# [Task to complete]
Whenever a line carries the word "errors", pull it out of the entries.

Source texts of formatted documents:
* * * * * * *

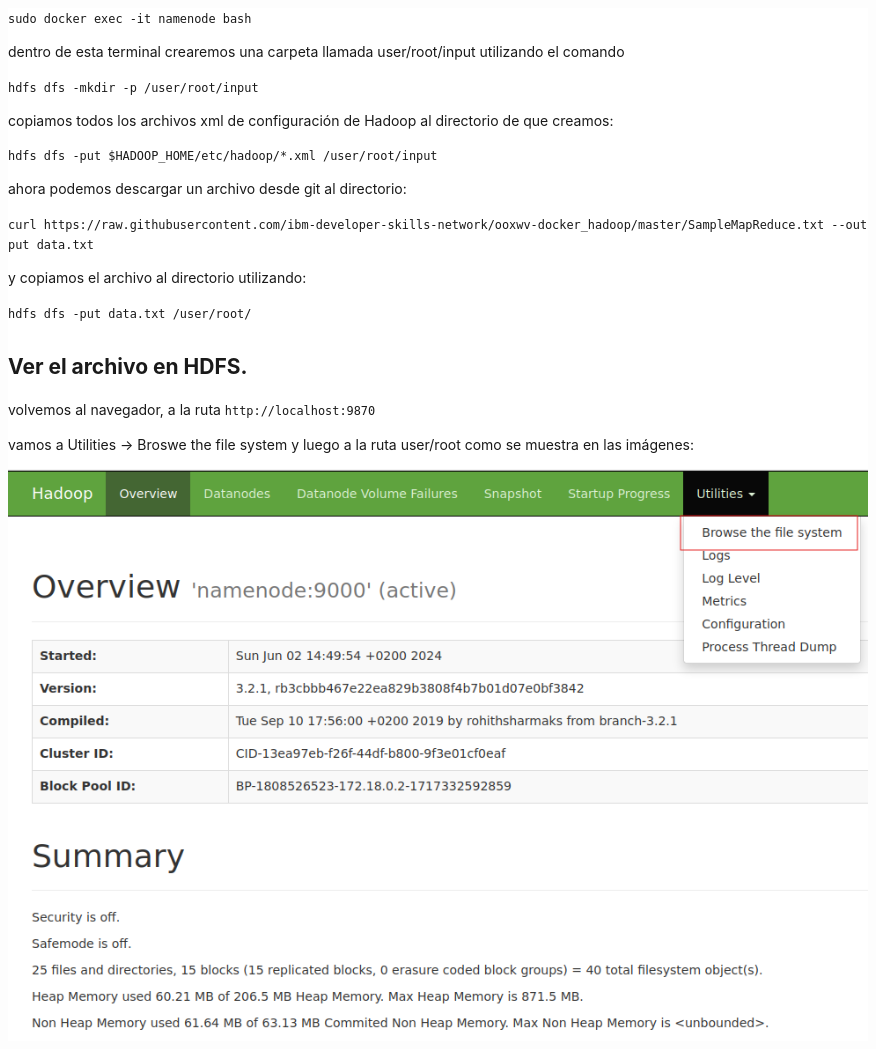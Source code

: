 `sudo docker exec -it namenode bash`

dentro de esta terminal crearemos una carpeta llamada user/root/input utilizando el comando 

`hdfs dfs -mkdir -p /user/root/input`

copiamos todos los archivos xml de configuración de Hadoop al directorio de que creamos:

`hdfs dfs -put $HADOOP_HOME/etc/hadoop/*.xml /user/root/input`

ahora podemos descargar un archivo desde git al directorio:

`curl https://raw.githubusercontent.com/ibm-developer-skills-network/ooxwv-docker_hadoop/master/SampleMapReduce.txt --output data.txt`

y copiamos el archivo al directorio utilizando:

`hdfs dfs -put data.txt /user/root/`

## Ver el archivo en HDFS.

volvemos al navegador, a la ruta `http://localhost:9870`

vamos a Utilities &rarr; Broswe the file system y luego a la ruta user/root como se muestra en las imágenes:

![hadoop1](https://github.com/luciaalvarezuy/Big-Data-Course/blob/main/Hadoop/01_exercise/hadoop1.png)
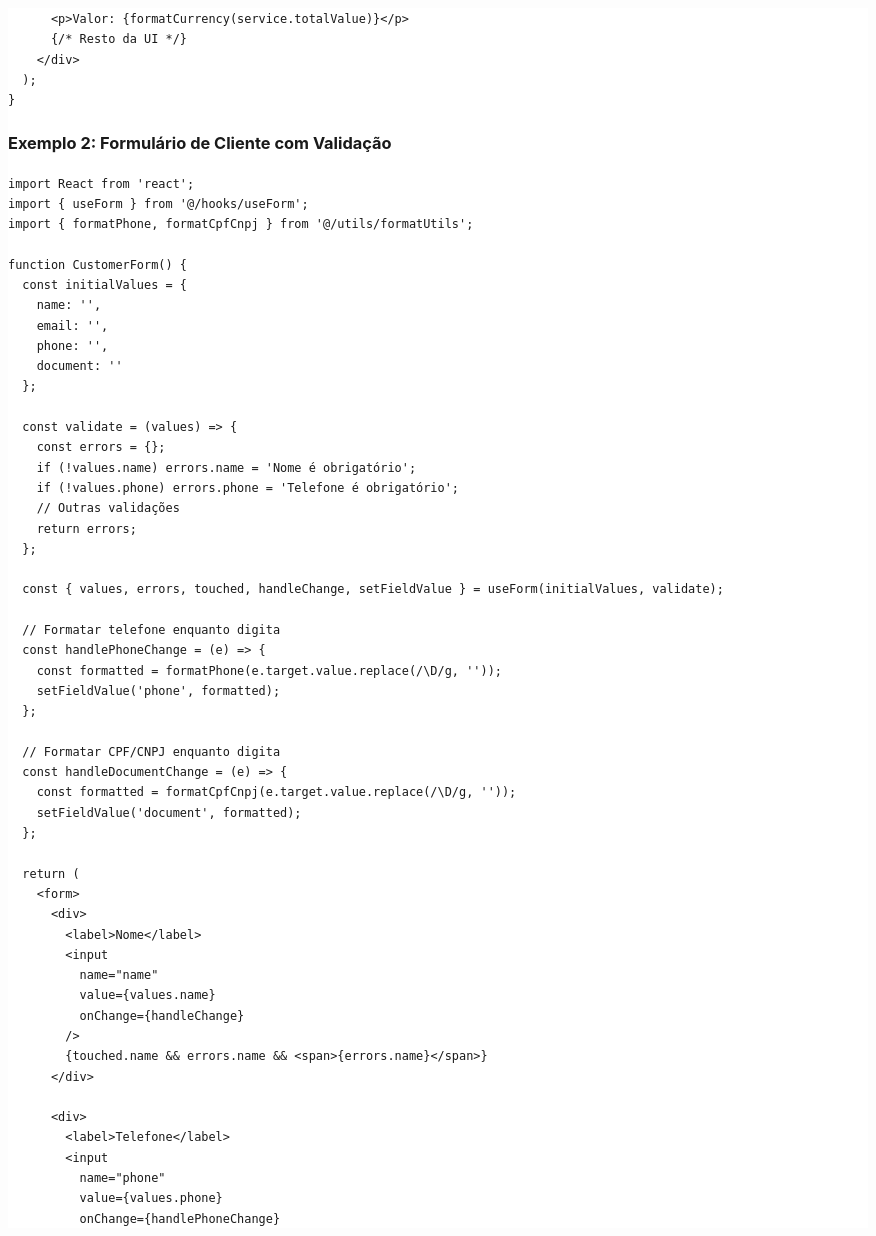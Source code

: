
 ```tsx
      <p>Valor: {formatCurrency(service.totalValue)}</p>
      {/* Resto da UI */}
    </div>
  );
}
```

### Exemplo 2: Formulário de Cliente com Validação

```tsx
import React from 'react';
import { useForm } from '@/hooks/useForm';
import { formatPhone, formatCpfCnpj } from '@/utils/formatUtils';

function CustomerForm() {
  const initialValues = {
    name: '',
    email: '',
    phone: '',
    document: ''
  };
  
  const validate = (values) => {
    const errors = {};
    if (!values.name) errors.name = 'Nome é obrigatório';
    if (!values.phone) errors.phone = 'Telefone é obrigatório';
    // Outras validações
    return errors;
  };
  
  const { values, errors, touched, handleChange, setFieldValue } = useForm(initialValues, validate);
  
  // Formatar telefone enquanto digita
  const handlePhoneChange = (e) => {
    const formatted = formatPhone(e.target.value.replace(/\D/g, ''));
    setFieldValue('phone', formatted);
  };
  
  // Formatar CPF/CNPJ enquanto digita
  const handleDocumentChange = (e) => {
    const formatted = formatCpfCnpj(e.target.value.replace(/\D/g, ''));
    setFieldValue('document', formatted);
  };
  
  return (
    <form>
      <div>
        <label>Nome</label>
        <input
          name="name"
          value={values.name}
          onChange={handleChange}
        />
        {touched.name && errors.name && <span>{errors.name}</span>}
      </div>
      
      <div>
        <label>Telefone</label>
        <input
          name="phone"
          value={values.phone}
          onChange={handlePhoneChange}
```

* * * * * * *

# [Exercise output]
    const errors = {};
    if (!values.name) errors.name = 'Nome é obrigatório';
    if (!values.phone) errors.phone = 'Telefone é obrigatório';
    return errors;
  const { values, errors, touched, handleChange, setFieldValue } = useForm(initialValues, validate);
        {touched.name && errors.name && <span>{errors.name}</span>}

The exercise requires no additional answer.